The descent into the manhole was like falling into the throat of a dying god. The air here was even worse than in the Sector Bajo; it was a stagnant, humid soup of recycled oxygen, heavy with the metallic tang of rust and the sulfurous stench of chemical waste. Damian hit the concrete floor of the main sewer line with a heavy thud, his boots splashing into a shallow stream of fluorescent green liquid that glowed with a sickly, radioactive light. Above him, the heavy iron cover slammed shut, and for a split second, the world went into absolute, terrifying darkness.

​But the darkness didn't last. The Seal of the Void in Damian's chest reacted to the gloom, its violet veins pulsing with a rhythmic light that illuminated the moss-covered walls of the tunnel.

​"Keep moving, Void-Walker," the girl's voice echoed through the tunnel. She was already ten meters ahead, her glowing goggles cutting through the dark like the eyes of an owl. "The Inquisitor you crushed? He was just a scout. The moment his heart-core stopped beating, the High Sector's central AI logged his death. They don't like losing their toys. Especially not to a 'Subject' that was supposed to be a brain-dead battery."

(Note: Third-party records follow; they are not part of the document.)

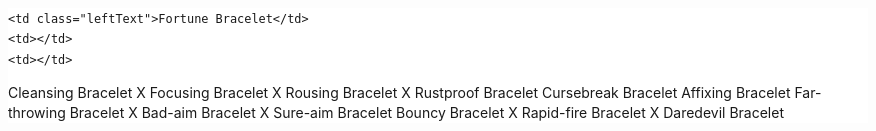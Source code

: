     <td class="leftText">Fortune Bracelet</td>
    <td></td>
    <td></td>
  </tr>
  <tr>
    <td class="leftText">Cleansing Bracelet</td>
    <td>X</td>
    <td></td>
  </tr>
  <tr>
    <td class="leftText">Focusing Bracelet</td>
    <td>X</td>
    <td></td>
  </tr>
  <tr>
    <td class="leftText">Rousing Bracelet</td>
    <td>X</td>
    <td></td>
  </tr>
  <tr>
    <td class="leftText">Rustproof Bracelet</td>
    <td></td>
    <td></td>
  </tr>
  <tr>
    <td class="leftText">Cursebreak Bracelet</td>
    <td></td>
    <td></td>
  </tr>
  <tr>
    <td class="leftText">Affixing Bracelet</td>
    <td></td>
    <td></td>
  </tr>
  <tr>
    <td class="leftText">Far-throwing Bracelet</td>
    <td>X</td>
    <td></td>
  </tr>
  <tr>
    <td class="leftText">Bad-aim Bracelet</td>
    <td>X</td>
    <td></td>
  </tr>
  <tr>
    <td class="leftText">Sure-aim Bracelet</td>
    <td></td>
    <td></td>
  </tr>
  <tr>
    <td class="leftText">Bouncy Bracelet</td>
    <td>X</td>
    <td></td>
  </tr>
  <tr>
    <td class="leftText">Rapid-fire Bracelet</td>
    <td>X</td>
    <td></td>
  </tr>
  <tr>
    <td class="leftText">Daredevil Bracelet</td>
    <td></td>
    <td></td>
  </tr>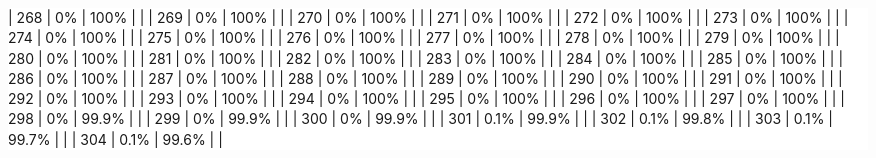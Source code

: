 | 268 | 0% | 100% |  |
| 269 | 0% | 100% |  |
| 270 | 0% | 100% |  |
| 271 | 0% | 100% |  |
| 272 | 0% | 100% |  |
| 273 | 0% | 100% |  |
| 274 | 0% | 100% |  |
| 275 | 0% | 100% |  |
| 276 | 0% | 100% |  |
| 277 | 0% | 100% |  |
| 278 | 0% | 100% |  |
| 279 | 0% | 100% |  |
| 280 | 0% | 100% |  |
| 281 | 0% | 100% |  |
| 282 | 0% | 100% |  |
| 283 | 0% | 100% |  |
| 284 | 0% | 100% |  |
| 285 | 0% | 100% |  |
| 286 | 0% | 100% |  |
| 287 | 0% | 100% |  |
| 288 | 0% | 100% |  |
| 289 | 0% | 100% |  |
| 290 | 0% | 100% |  |
| 291 | 0% | 100% |  |
| 292 | 0% | 100% |  |
| 293 | 0% | 100% |  |
| 294 | 0% | 100% |  |
| 295 | 0% | 100% |  |
| 296 | 0% | 100% |  |
| 297 | 0% | 100% |  |
| 298 | 0% | 99.9% |  |
| 299 | 0% | 99.9% |  |
| 300 | 0% | 99.9% |  |
| 301 | 0.1% | 99.9% |  |
| 302 | 0.1% | 99.8% |  |
| 303 | 0.1% | 99.7% |  |
| 304 | 0.1% | 99.6% |  |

​Damian followed her, his every step echoing like a funeral drum. His body felt heavy, his muscles twitching as they tried to adapt to the massive influx of stolen mana. Inside his mind, the silence was deafening. He tried to remember the name of the street where he was born. Nothing. He tried to remember the color of his favorite childhood toy. Void. It was as if a giant eraser was moving through the library of his soul, wiping out every shelf of books that held his identity.

​Is this what I am now? Damian thought, his hand brushing against the cold, slimy stone of the wall. A hollow king in a kingdom of filth?

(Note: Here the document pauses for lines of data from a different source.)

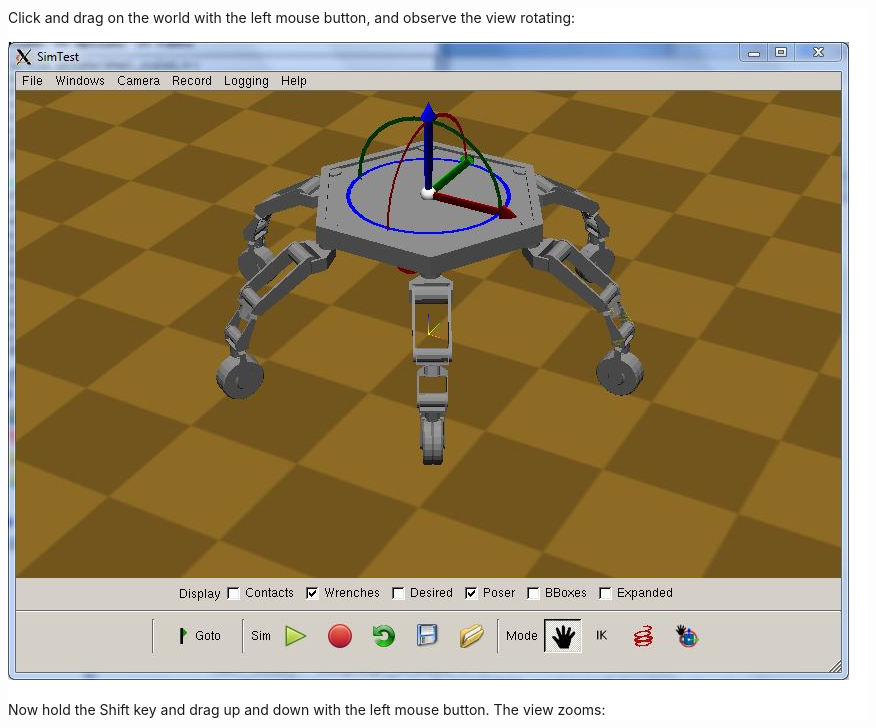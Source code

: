 Click and drag on the world with the left mouse button, and observe the view rotating:

![Image](images/simulation2.jpg)

Now hold the Shift key and drag up and down with the left mouse button. The view zooms:
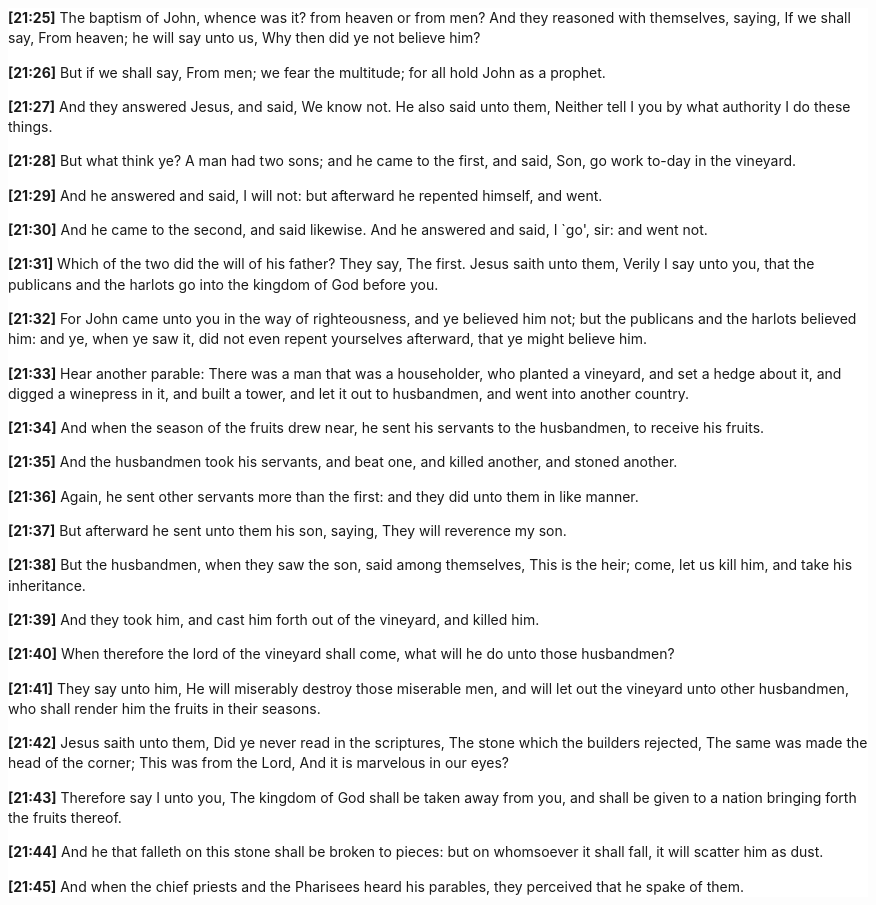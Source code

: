 **[21:25]** The baptism of John, whence was it? from heaven or from men? And they reasoned with themselves, saying, If we shall say, From heaven; he will say unto us, Why then did ye not believe him?

**[21:26]** But if we shall say, From men; we fear the multitude; for all hold John as a prophet.

**[21:27]** And they answered Jesus, and said, We know not. He also said unto them, Neither tell I you by what authority I do these things.

**[21:28]** But what think ye? A man had two sons; and he came to the first, and said, Son, go work to-day in the vineyard.

**[21:29]** And he answered and said, I will not: but afterward he repented himself, and went.

**[21:30]** And he came to the second, and said likewise. And he answered and said, I `go', sir: and went not.

**[21:31]** Which of the two did the will of his father? They say, The first. Jesus saith unto them, Verily I say unto you, that the publicans and the harlots go into the kingdom of God before you.

**[21:32]** For John came unto you in the way of righteousness, and ye believed him not; but the publicans and the harlots believed him: and ye, when ye saw it, did not even repent yourselves afterward, that ye might believe him.

**[21:33]** Hear another parable: There was a man that was a householder, who planted a vineyard, and set a hedge about it, and digged a winepress in it, and built a tower, and let it out to husbandmen, and went into another country.

**[21:34]** And when the season of the fruits drew near, he sent his servants to the husbandmen, to receive his fruits.

**[21:35]** And the husbandmen took his servants, and beat one, and killed another, and stoned another.

**[21:36]** Again, he sent other servants more than the first: and they did unto them in like manner.

**[21:37]** But afterward he sent unto them his son, saying, They will reverence my son.

**[21:38]** But the husbandmen, when they saw the son, said among themselves, This is the heir; come, let us kill him, and take his inheritance.

**[21:39]** And they took him, and cast him forth out of the vineyard, and killed him.

**[21:40]** When therefore the lord of the vineyard shall come, what will he do unto those husbandmen?

**[21:41]** They say unto him, He will miserably destroy those miserable men, and will let out the vineyard unto other husbandmen, who shall render him the fruits in their seasons.

**[21:42]** Jesus saith unto them, Did ye never read in the scriptures, The stone which the builders rejected, The same was made the head of the corner; This was from the Lord, And it is marvelous in our eyes?

**[21:43]** Therefore say I unto you, The kingdom of God shall be taken away from you, and shall be given to a nation bringing forth the fruits thereof.

**[21:44]** And he that falleth on this stone shall be broken to pieces: but on whomsoever it shall fall, it will scatter him as dust.

**[21:45]** And when the chief priests and the Pharisees heard his parables, they perceived that he spake of them.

​"Where are you taking me?" Damian's voice was a jagged rasp. "And why do you care if I live or die? In Aethelgard, no one gives anything for free."

​The girl stopped and turned around. Up close, Damian could see the scars on her face—tiny, precise lines that suggested she had been "upgraded" by someone with a very shaky hand and a very sharp knife. She pulled a small, humming device from her belt and scanned the air around Damian.

​"You're right. No one is a saint down here," she said, her silver tooth glinting in the violet light of his chest. "I'm Lyra. I'm a scavenger, a grease-monkey, and a professional ghost. And I'm taking you to the 'Hollow'—the only place in this city where the Guild's satellites can't see. My boss, a man they call the Iron Oracle, has been looking for someone like you for a long time. Someone who can break the Seal of the Void without turning into a pile of ash."

​She paused, her expression turning serious. "You're a weapon, Damian. But right now, you're a weapon that doesn't know how to aim. If you stay on the surface, you'll just be a big, glowing target. Down here... down here you can learn to be a monster they actually fear."

​Damian looked at his hands. The smoke-like energy was still swirling around his fingertips, licking the air like hungry tongues. He felt a surge of power, but also a profound, aching loneliness. He was becoming a god, just as the prophecy said, but he was losing the man in the process.

​"I don't care about your revolution," Damian said, stepping closer to her until she flinched at the coldness of his aura. "I only want the people who did this to me. I want Valerius. I want the Silver Council. I want to see their golden towers crumble into the same mud I'm standing in right now."

​Lyra smirked, though her hands were still shaking. "Good. Hate is a much better fuel than hope anyway. It lasts longer."

​She turned and began to run deeper into the labyrinth of pipes and tunnels. Damian followed, his silhouette blurring as he unconsciously tapped into the shadows again. Above them, the distant thuds of the Guild's heavy artillery continued to vibrate through the earth—a reminder that the world he once knew was gone forever. He wasn't a citizen anymore. He wasn't a victim.

​He was the Void. And the Void was just beginning to wake up.